Yes it would solve the use case 6, but with that the use case 3 becomes redundant. We can set the expire time to 0. And thanks to that the token would have timestamp of creation on it and also thanks to presence of "exp" the tokens for one user wouldn't be all the same.

fdobrovo: I rewrote some of the use cases based on our discussion. I put my rewritten work here: http://pad-katello.rhcloud.com/p/pulp_JWT_use_cases

I think these changes will allow the JWT plugin to be used more easily. What do you think? I think once we agree on the adjustments to the use cases we can go to the mailing list or an MVP call to check in with others.

My one area of confusion is that one use case claims that it gets a non-expiring JWT and there is another use case that says we would have an 'exp' field. Is 'exp' optional? I put the word optional on there, but I don't know if it really does that or not. If it has to have an expiration then we probably can't also have non expiring tokens.

The plugin adds the field "exp" no matter what. The time exp is actual time plus time from setting. Optionally we can check if the exp time is bigger than actual time or not. We could set the time difference to 0 so the "exp" would virtually by value become "iat". Other than that I think I agree.

But we should also discuss the way of obtaining the token. If it will be by base auth or any other rest framework activated auth or that user have to supply credentials in POST.

bmbouter wrote:

fdobrovo wrote:

The plugin adds the field "exp" no matter what.

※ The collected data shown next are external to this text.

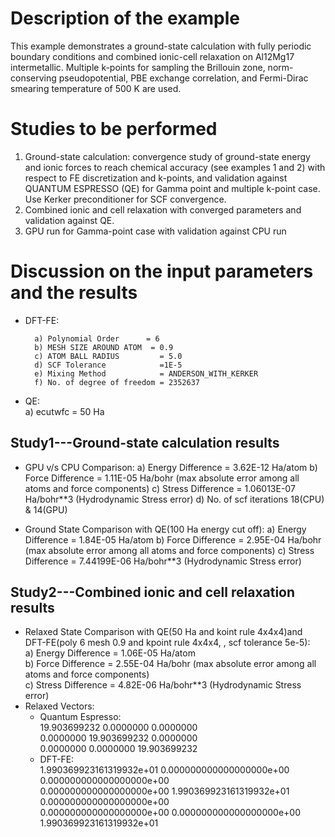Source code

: Description of the example
==========================
This example demonstrates a ground-state calculation with fully periodic boundary conditions and combined ionic-cell relaxation on Al12Mg17 intermetallic. Multiple k-points for sampling the Brillouin zone, norm-conserving pseudopotential, PBE exchange correlation, and Fermi-Dirac smearing temperature of 500 K are used.

Studies to be performed
=======================
 1) Ground-state calculation: convergence study of ground-state energy and ionic forces to reach chemical accuracy (see examples 1 and 2) with respect to FE discretization and k-points, and validation against QUANTUM ESPRESSO (QE) for Gamma point and multiple k-point case. Use Kerker preconditioner for SCF convergence.
 2) Combined ionic and cell relaxation with converged parameters and validation against QE.
 3) GPU run for Gamma-point case with validation against CPU run


Discussion on the input parameters and the results
==================================================
* DFT-FE:

        a) Polynomial Order      = 6
        b) MESH SIZE AROUND ATOM  = 0.9
        c) ATOM BALL RADIUS         = 5.0
        d) SCF Tolerance            =1E-5
        e) Mixing Method            = ANDERSON_WITH_KERKER
        f) No. of degree of freedom = 2352637
        
* QE:  
        a) ecutwfc                  = 50 Ha                                    
        

Study1---Ground-state calculation results
--------------------------------
* GPU v/s CPU Comparison:
    a) Energy Difference = 3.62E-12 Ha/atom
    b) Force Difference = 1.11E-05 Ha/bohr (max absolute error among all atoms and force components)
    c) Stress Difference = 1.06013E-07 Ha/bohr**3 (Hydrodynamic Stress error)
    d) No. of scf iterations 18(CPU) & 14(GPU)

* Ground State Comparison with QE(100 Ha energy cut off):
    a) Energy Difference = 1.84E-05 Ha/atom
    b) Force Difference = 2.95E-04 Ha/bohr (max absolute error among all atoms and force components)
    c) Stress Difference = 7.44199E-06 Ha/bohr**3 (Hydrodynamic Stress error)
    
Study2---Combined ionic and cell relaxation results
------------------------
* Relaxed State Comparison with QE(50 Ha and koint rule 4x4x4)and DFT-FE(poly 6 mesh 0.9 and kpoint rule 4x4x4, , scf tolerance 5e-5):  
    a) Energy Difference = 1.06E-05 Ha/atom  
    b) Force Difference = 2.55E-04 Ha/bohr (max absolute error among all atoms and force components)  
    c) Stress Difference = 4.82E-06 Ha/bohr**3 (Hydrodynamic Stress error)  
* Relaxed Vectors:
    *  Quantum Espresso:  
                         19.903699232	0.0000000	0.0000000   
                         0.0000000	19.903699232	0.0000000   
                         0.0000000	0.0000000	19.903699232   
    *  DFT-FE:  
                        1.990369923161319932e+01	0.000000000000000000e+00	0.000000000000000000e+00     
                        0.000000000000000000e+00	1.990369923161319932e+01	0.000000000000000000e+00     
                        0.000000000000000000e+00	0.000000000000000000e+00	1.990369923161319932e+01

The time exp is actual time plus time from setting. Optionally we can check if the exp time is bigger than actual time or not. We could set the time difference to 0 so the "exp" would virtually by value become "iat". Other than that I think I agree.

For ^ I think we should adjust the use case to have the JWT expire after a user specified amount of hours. That would be a systemwide setting. I've revised line 6 here: http://pad-katello.rhcloud.com/p/pulp_JWT_use_cases

That's definitely an option that is easily achievable.

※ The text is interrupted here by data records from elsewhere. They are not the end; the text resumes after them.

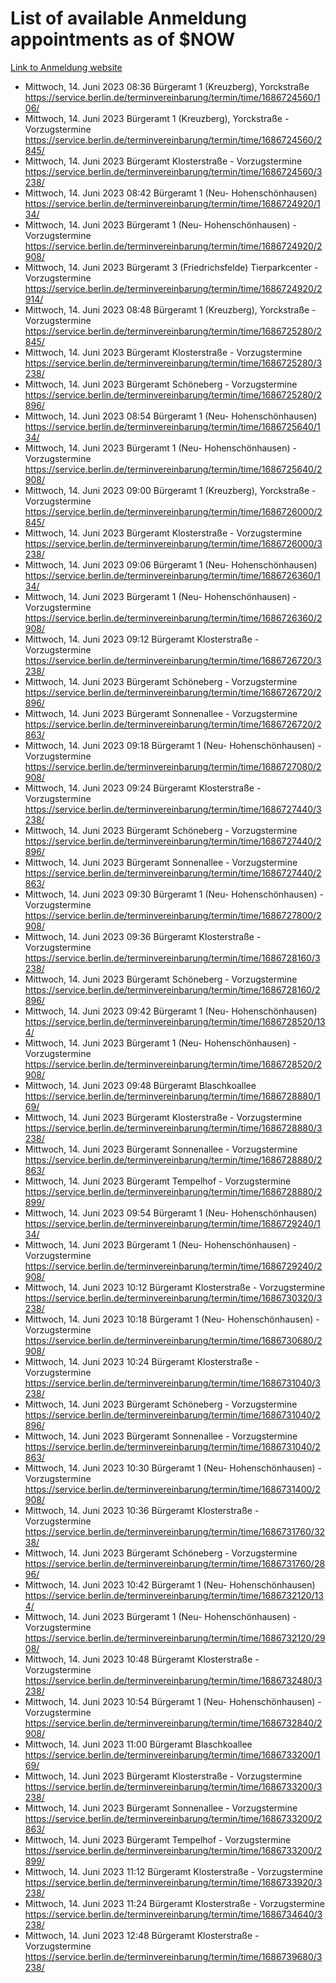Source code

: # List of available Anmeldung appointments as of $NOW
[Link to Anmeldung website](https://service.berlin.de/terminvereinbarung/termin/tag.php?termin=1&anliegen[]=120686&dienstleisterlist=122210,122217,327316,122219,327312,122227,327314,122231,327346,122243,327348,122254,122252,329742,122260,329745,122262,329748,122271,327278,122273,327274,122277,327276,330436,122280,327294,122282,327290,122284,327292,122291,327270,122285,327266,122286,327264,122296,327268,150230,329760,122297,327286,122294,327284,122312,329763,122314,329775,122304,327330,122311,327334,122309,327332,317869,122281,327352,122279,329772,122283,122276,327324,122274,327326,122267,329766,122246,327318,122251,327320,122257,327322,122208,327298,122226,327300&herkunft=http%3A%2F%2Fservice.berlin.de%2Fdienstleistung%2F120686%2F)
- Mittwoch, 14. Juni 2023 08:36 Bürgeramt 1 (Kreuzberg), Yorckstraße https://service.berlin.de/terminvereinbarung/termin/time/1686724560/106/
- Mittwoch, 14. Juni 2023  Bürgeramt 1 (Kreuzberg), Yorckstraße - Vorzugstermine https://service.berlin.de/terminvereinbarung/termin/time/1686724560/2845/
- Mittwoch, 14. Juni 2023  Bürgeramt Klosterstraße - Vorzugstermine https://service.berlin.de/terminvereinbarung/termin/time/1686724560/3238/
- Mittwoch, 14. Juni 2023 08:42 Bürgeramt 1 (Neu- Hohenschönhausen) https://service.berlin.de/terminvereinbarung/termin/time/1686724920/134/
- Mittwoch, 14. Juni 2023  Bürgeramt 1 (Neu- Hohenschönhausen) - Vorzugstermine https://service.berlin.de/terminvereinbarung/termin/time/1686724920/2908/
- Mittwoch, 14. Juni 2023  Bürgeramt 3 (Friedrichsfelde) Tierparkcenter - Vorzugstermine https://service.berlin.de/terminvereinbarung/termin/time/1686724920/2914/
- Mittwoch, 14. Juni 2023 08:48 Bürgeramt 1 (Kreuzberg), Yorckstraße - Vorzugstermine https://service.berlin.de/terminvereinbarung/termin/time/1686725280/2845/
- Mittwoch, 14. Juni 2023  Bürgeramt Klosterstraße - Vorzugstermine https://service.berlin.de/terminvereinbarung/termin/time/1686725280/3238/
- Mittwoch, 14. Juni 2023  Bürgeramt Schöneberg - Vorzugstermine https://service.berlin.de/terminvereinbarung/termin/time/1686725280/2896/
- Mittwoch, 14. Juni 2023 08:54 Bürgeramt 1 (Neu- Hohenschönhausen) https://service.berlin.de/terminvereinbarung/termin/time/1686725640/134/
- Mittwoch, 14. Juni 2023  Bürgeramt 1 (Neu- Hohenschönhausen) - Vorzugstermine https://service.berlin.de/terminvereinbarung/termin/time/1686725640/2908/
- Mittwoch, 14. Juni 2023 09:00 Bürgeramt 1 (Kreuzberg), Yorckstraße - Vorzugstermine https://service.berlin.de/terminvereinbarung/termin/time/1686726000/2845/
- Mittwoch, 14. Juni 2023  Bürgeramt Klosterstraße - Vorzugstermine https://service.berlin.de/terminvereinbarung/termin/time/1686726000/3238/
- Mittwoch, 14. Juni 2023 09:06 Bürgeramt 1 (Neu- Hohenschönhausen) https://service.berlin.de/terminvereinbarung/termin/time/1686726360/134/
- Mittwoch, 14. Juni 2023  Bürgeramt 1 (Neu- Hohenschönhausen) - Vorzugstermine https://service.berlin.de/terminvereinbarung/termin/time/1686726360/2908/
- Mittwoch, 14. Juni 2023 09:12 Bürgeramt Klosterstraße - Vorzugstermine https://service.berlin.de/terminvereinbarung/termin/time/1686726720/3238/
- Mittwoch, 14. Juni 2023  Bürgeramt Schöneberg - Vorzugstermine https://service.berlin.de/terminvereinbarung/termin/time/1686726720/2896/
- Mittwoch, 14. Juni 2023  Bürgeramt Sonnenallee - Vorzugstermine https://service.berlin.de/terminvereinbarung/termin/time/1686726720/2863/
- Mittwoch, 14. Juni 2023 09:18 Bürgeramt 1 (Neu- Hohenschönhausen) - Vorzugstermine https://service.berlin.de/terminvereinbarung/termin/time/1686727080/2908/
- Mittwoch, 14. Juni 2023 09:24 Bürgeramt Klosterstraße - Vorzugstermine https://service.berlin.de/terminvereinbarung/termin/time/1686727440/3238/
- Mittwoch, 14. Juni 2023  Bürgeramt Schöneberg - Vorzugstermine https://service.berlin.de/terminvereinbarung/termin/time/1686727440/2896/
- Mittwoch, 14. Juni 2023  Bürgeramt Sonnenallee - Vorzugstermine https://service.berlin.de/terminvereinbarung/termin/time/1686727440/2863/
- Mittwoch, 14. Juni 2023 09:30 Bürgeramt 1 (Neu- Hohenschönhausen) - Vorzugstermine https://service.berlin.de/terminvereinbarung/termin/time/1686727800/2908/
- Mittwoch, 14. Juni 2023 09:36 Bürgeramt Klosterstraße - Vorzugstermine https://service.berlin.de/terminvereinbarung/termin/time/1686728160/3238/
- Mittwoch, 14. Juni 2023  Bürgeramt Schöneberg - Vorzugstermine https://service.berlin.de/terminvereinbarung/termin/time/1686728160/2896/
- Mittwoch, 14. Juni 2023 09:42 Bürgeramt 1 (Neu- Hohenschönhausen) https://service.berlin.de/terminvereinbarung/termin/time/1686728520/134/
- Mittwoch, 14. Juni 2023  Bürgeramt 1 (Neu- Hohenschönhausen) - Vorzugstermine https://service.berlin.de/terminvereinbarung/termin/time/1686728520/2908/
- Mittwoch, 14. Juni 2023 09:48 Bürgeramt Blaschkoallee https://service.berlin.de/terminvereinbarung/termin/time/1686728880/169/
- Mittwoch, 14. Juni 2023  Bürgeramt Klosterstraße - Vorzugstermine https://service.berlin.de/terminvereinbarung/termin/time/1686728880/3238/
- Mittwoch, 14. Juni 2023  Bürgeramt Sonnenallee - Vorzugstermine https://service.berlin.de/terminvereinbarung/termin/time/1686728880/2863/
- Mittwoch, 14. Juni 2023  Bürgeramt Tempelhof - Vorzugstermine https://service.berlin.de/terminvereinbarung/termin/time/1686728880/2899/
- Mittwoch, 14. Juni 2023 09:54 Bürgeramt 1 (Neu- Hohenschönhausen) https://service.berlin.de/terminvereinbarung/termin/time/1686729240/134/
- Mittwoch, 14. Juni 2023  Bürgeramt 1 (Neu- Hohenschönhausen) - Vorzugstermine https://service.berlin.de/terminvereinbarung/termin/time/1686729240/2908/
- Mittwoch, 14. Juni 2023 10:12 Bürgeramt Klosterstraße - Vorzugstermine https://service.berlin.de/terminvereinbarung/termin/time/1686730320/3238/
- Mittwoch, 14. Juni 2023 10:18 Bürgeramt 1 (Neu- Hohenschönhausen) - Vorzugstermine https://service.berlin.de/terminvereinbarung/termin/time/1686730680/2908/
- Mittwoch, 14. Juni 2023 10:24 Bürgeramt Klosterstraße - Vorzugstermine https://service.berlin.de/terminvereinbarung/termin/time/1686731040/3238/
- Mittwoch, 14. Juni 2023  Bürgeramt Schöneberg - Vorzugstermine https://service.berlin.de/terminvereinbarung/termin/time/1686731040/2896/
- Mittwoch, 14. Juni 2023  Bürgeramt Sonnenallee - Vorzugstermine https://service.berlin.de/terminvereinbarung/termin/time/1686731040/2863/
- Mittwoch, 14. Juni 2023 10:30 Bürgeramt 1 (Neu- Hohenschönhausen) - Vorzugstermine https://service.berlin.de/terminvereinbarung/termin/time/1686731400/2908/
- Mittwoch, 14. Juni 2023 10:36 Bürgeramt Klosterstraße - Vorzugstermine https://service.berlin.de/terminvereinbarung/termin/time/1686731760/3238/
- Mittwoch, 14. Juni 2023  Bürgeramt Schöneberg - Vorzugstermine https://service.berlin.de/terminvereinbarung/termin/time/1686731760/2896/
- Mittwoch, 14. Juni 2023 10:42 Bürgeramt 1 (Neu- Hohenschönhausen) https://service.berlin.de/terminvereinbarung/termin/time/1686732120/134/
- Mittwoch, 14. Juni 2023  Bürgeramt 1 (Neu- Hohenschönhausen) - Vorzugstermine https://service.berlin.de/terminvereinbarung/termin/time/1686732120/2908/
- Mittwoch, 14. Juni 2023 10:48 Bürgeramt Klosterstraße - Vorzugstermine https://service.berlin.de/terminvereinbarung/termin/time/1686732480/3238/
- Mittwoch, 14. Juni 2023 10:54 Bürgeramt 1 (Neu- Hohenschönhausen) - Vorzugstermine https://service.berlin.de/terminvereinbarung/termin/time/1686732840/2908/
- Mittwoch, 14. Juni 2023 11:00 Bürgeramt Blaschkoallee https://service.berlin.de/terminvereinbarung/termin/time/1686733200/169/
- Mittwoch, 14. Juni 2023  Bürgeramt Klosterstraße - Vorzugstermine https://service.berlin.de/terminvereinbarung/termin/time/1686733200/3238/
- Mittwoch, 14. Juni 2023  Bürgeramt Sonnenallee - Vorzugstermine https://service.berlin.de/terminvereinbarung/termin/time/1686733200/2863/
- Mittwoch, 14. Juni 2023  Bürgeramt Tempelhof - Vorzugstermine https://service.berlin.de/terminvereinbarung/termin/time/1686733200/2899/
- Mittwoch, 14. Juni 2023 11:12 Bürgeramt Klosterstraße - Vorzugstermine https://service.berlin.de/terminvereinbarung/termin/time/1686733920/3238/
- Mittwoch, 14. Juni 2023 11:24 Bürgeramt Klosterstraße - Vorzugstermine https://service.berlin.de/terminvereinbarung/termin/time/1686734640/3238/
- Mittwoch, 14. Juni 2023 12:48 Bürgeramt Klosterstraße - Vorzugstermine https://service.berlin.de/terminvereinbarung/termin/time/1686739680/3238/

But we should also discuss the way of obtaining the token. If it will be by base auth or any other rest framework activated auth or that user have to supply credentials in POST.

I think the alternate use case that aligns most heavily with that plugin is to have have an unauthenticated user supply the credentials in the POST body. Is that right? If so this could be highlighted and we can check in with others if replacing the JWT use cases with these alternates is a good idea.

Yes it is. But it brings additional struggle. I expect that it may be difficult to achieve basic auth and POST auth under one endpoint, if we would like to support both.

Does the drf-jwt library easily support non expiring JWT? I think maybe it doesn't. If it doesn't then we should remove line 5 here: http://pad-katello.rhcloud.com/p/pulp_JWT_use_cases Related to that, I think lines 5 and 11 are redundant in the etherpad doc. What do you think?

The JWT_VERIFY_EXPIRATION option in Additional Options provides ability to turn off checking if the token is expired or not.

fdobrovo wrote:

Yes it is. But it brings additional struggle. I expect that it may be difficult to achieve basic auth and POST auth under one endpoint, if we would like to support both.

I want to get more input from others, but I think for that one endpoint we could only support POST auth for the purposes of getting a JWT token. I think adjusting the use cases to match would be good. That would let us use the dependencies default behavior without modification.

The JWT_VERIFY_EXPIRATION option in Additional Options provides ability to turn off checking if the token is expired or not.

I updated the revised use cases once again in three ways:

• allow the configuration to disable JWT expiration
• allow the configuration to specify the expiration time
• A few small clarifications that the URL to acquire a JWT only accepts POST auth.

I'm going to email pulp-dev to hopefully bring up these use cases on the list and switch to them on this Tuesday's MVP use cases call. Sound OK?